Task description: Tally how many lines in this material contain the word "gravity", and reply only with the count.
————————
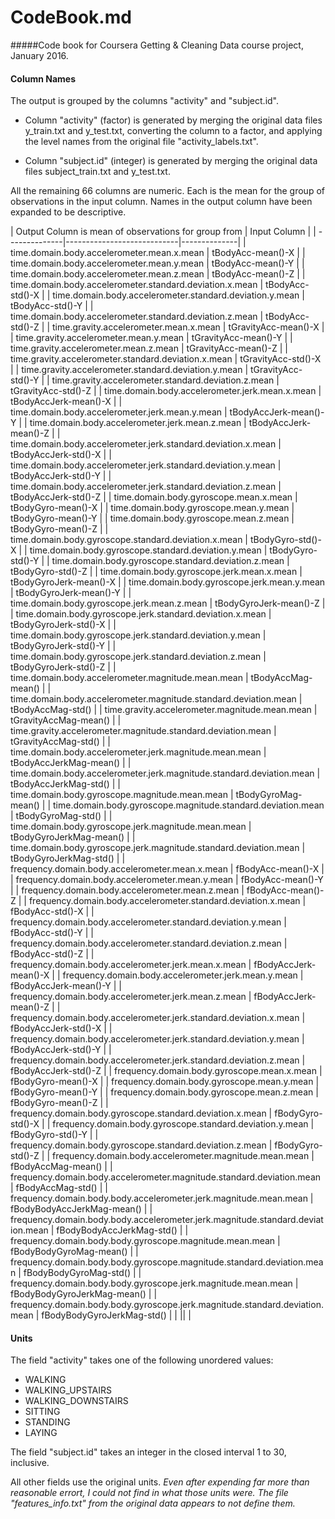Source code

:# CodeBook.md
#####Code book for Coursera Getting &amp; Cleaning Data course project, January 2016.

#### Column Names

The output is grouped by the columns "activity" and "subject.id".

* Column "activity" (factor) is generated by merging the original
data files y_train.txt and y_test.txt, converting the column to a factor, and applying the level names from the original file "activity_labels.txt".

* Column "subject.id" (integer) is generated by merging the original data files subject_train.txt and y_test.txt.

All the remaining 66 columns are numeric. Each is the mean for the group of observations in the input column. Names
in the output column have been expanded to be descriptive.

| Output Column is mean of observations for group from | Input Column |
| --------------|----------------------------|--------------|
| time.domain.body.accelerometer.mean.x.mean | tBodyAcc-mean()-X |
| time.domain.body.accelerometer.mean.y.mean | tBodyAcc-mean()-Y |
| time.domain.body.accelerometer.mean.z.mean | tBodyAcc-mean()-Z |
| time.domain.body.accelerometer.standard.deviation.x.mean | tBodyAcc-std()-X |
| time.domain.body.accelerometer.standard.deviation.y.mean | tBodyAcc-std()-Y |
| time.domain.body.accelerometer.standard.deviation.z.mean | tBodyAcc-std()-Z |
| time.gravity.accelerometer.mean.x.mean | tGravityAcc-mean()-X |
| time.gravity.accelerometer.mean.y.mean | tGravityAcc-mean()-Y |
| time.gravity.accelerometer.mean.z.mean | tGravityAcc-mean()-Z |
| time.gravity.accelerometer.standard.deviation.x.mean | tGravityAcc-std()-X |
| time.gravity.accelerometer.standard.deviation.y.mean | tGravityAcc-std()-Y |
| time.gravity.accelerometer.standard.deviation.z.mean | tGravityAcc-std()-Z |
| time.domain.body.accelerometer.jerk.mean.x.mean | tBodyAccJerk-mean()-X |
| time.domain.body.accelerometer.jerk.mean.y.mean | tBodyAccJerk-mean()-Y |
| time.domain.body.accelerometer.jerk.mean.z.mean | tBodyAccJerk-mean()-Z |
| time.domain.body.accelerometer.jerk.standard.deviation.x.mean | tBodyAccJerk-std()-X |
| time.domain.body.accelerometer.jerk.standard.deviation.y.mean | tBodyAccJerk-std()-Y |
| time.domain.body.accelerometer.jerk.standard.deviation.z.mean | tBodyAccJerk-std()-Z |
| time.domain.body.gyroscope.mean.x.mean | tBodyGyro-mean()-X |
| time.domain.body.gyroscope.mean.y.mean | tBodyGyro-mean()-Y |
| time.domain.body.gyroscope.mean.z.mean | tBodyGyro-mean()-Z |
| time.domain.body.gyroscope.standard.deviation.x.mean | tBodyGyro-std()-X |
| time.domain.body.gyroscope.standard.deviation.y.mean | tBodyGyro-std()-Y |
| time.domain.body.gyroscope.standard.deviation.z.mean | tBodyGyro-std()-Z |
| time.domain.body.gyroscope.jerk.mean.x.mean | tBodyGyroJerk-mean()-X |
| time.domain.body.gyroscope.jerk.mean.y.mean | tBodyGyroJerk-mean()-Y |
| time.domain.body.gyroscope.jerk.mean.z.mean | tBodyGyroJerk-mean()-Z |
| time.domain.body.gyroscope.jerk.standard.deviation.x.mean | tBodyGyroJerk-std()-X |
| time.domain.body.gyroscope.jerk.standard.deviation.y.mean | tBodyGyroJerk-std()-Y |
| time.domain.body.gyroscope.jerk.standard.deviation.z.mean | tBodyGyroJerk-std()-Z |
| time.domain.body.accelerometer.magnitude.mean.mean | tBodyAccMag-mean() |
| time.domain.body.accelerometer.magnitude.standard.deviation.mean | tBodyAccMag-std() |
| time.gravity.accelerometer.magnitude.mean.mean | tGravityAccMag-mean() |
| time.gravity.accelerometer.magnitude.standard.deviation.mean | tGravityAccMag-std() |
| time.domain.body.accelerometer.jerk.magnitude.mean.mean | tBodyAccJerkMag-mean() |
| time.domain.body.accelerometer.jerk.magnitude.standard.deviation.mean | tBodyAccJerkMag-std() |
| time.domain.body.gyroscope.magnitude.mean.mean | tBodyGyroMag-mean() |
| time.domain.body.gyroscope.magnitude.standard.deviation.mean | tBodyGyroMag-std() |
| time.domain.body.gyroscope.jerk.magnitude.mean.mean | tBodyGyroJerkMag-mean() |
| time.domain.body.gyroscope.jerk.magnitude.standard.deviation.mean | tBodyGyroJerkMag-std() |
| frequency.domain.body.accelerometer.mean.x.mean | fBodyAcc-mean()-X |
| frequency.domain.body.accelerometer.mean.y.mean | fBodyAcc-mean()-Y |
| frequency.domain.body.accelerometer.mean.z.mean | fBodyAcc-mean()-Z |
| frequency.domain.body.accelerometer.standard.deviation.x.mean | fBodyAcc-std()-X |
| frequency.domain.body.accelerometer.standard.deviation.y.mean | fBodyAcc-std()-Y |
| frequency.domain.body.accelerometer.standard.deviation.z.mean | fBodyAcc-std()-Z |
| frequency.domain.body.accelerometer.jerk.mean.x.mean | fBodyAccJerk-mean()-X |
| frequency.domain.body.accelerometer.jerk.mean.y.mean | fBodyAccJerk-mean()-Y |
| frequency.domain.body.accelerometer.jerk.mean.z.mean | fBodyAccJerk-mean()-Z |
| frequency.domain.body.accelerometer.jerk.standard.deviation.x.mean | fBodyAccJerk-std()-X |
| frequency.domain.body.accelerometer.jerk.standard.deviation.y.mean | fBodyAccJerk-std()-Y |
| frequency.domain.body.accelerometer.jerk.standard.deviation.z.mean | fBodyAccJerk-std()-Z |
| frequency.domain.body.gyroscope.mean.x.mean | fBodyGyro-mean()-X |
| frequency.domain.body.gyroscope.mean.y.mean | fBodyGyro-mean()-Y |
| frequency.domain.body.gyroscope.mean.z.mean | fBodyGyro-mean()-Z |
| frequency.domain.body.gyroscope.standard.deviation.x.mean | fBodyGyro-std()-X |
| frequency.domain.body.gyroscope.standard.deviation.y.mean | fBodyGyro-std()-Y |
| frequency.domain.body.gyroscope.standard.deviation.z.mean | fBodyGyro-std()-Z |
| frequency.domain.body.accelerometer.magnitude.mean.mean | fBodyAccMag-mean() |
| frequency.domain.body.accelerometer.magnitude.standard.deviation.mean | fBodyAccMag-std() |
| frequency.domain.body.body.accelerometer.jerk.magnitude.mean.mean | fBodyBodyAccJerkMag-mean() |
| frequency.domain.body.body.accelerometer.jerk.magnitude.standard.deviation.mean | fBodyBodyAccJerkMag-std() |
| frequency.domain.body.body.gyroscope.magnitude.mean.mean | fBodyBodyGyroMag-mean() |
| frequency.domain.body.body.gyroscope.magnitude.standard.deviation.mean | fBodyBodyGyroMag-std() |
| frequency.domain.body.body.gyroscope.jerk.magnitude.mean.mean | fBodyBodyGyroJerkMag-mean() |
| frequency.domain.body.body.gyroscope.jerk.magnitude.standard.deviation.mean | fBodyBodyGyroJerkMag-std() |
| || |

#### Units

The field "activity"  takes one of the following unordered values:

 * WALKING           
 * WALKING_UPSTAIRS  
 * WALKING_DOWNSTAIRS
 * SITTING           
 * STANDING          
 * LAYING  

The field "subject.id" takes an integer in the closed interval 1 to 30,
inclusive.

All other fields use the original units.
_Even after expending
far more than reasonable errort, I could not find in what those units were.
The file "features_info.txt" from the original data appears to not
define them._

<!--- -30- -->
————————
Answer space: 8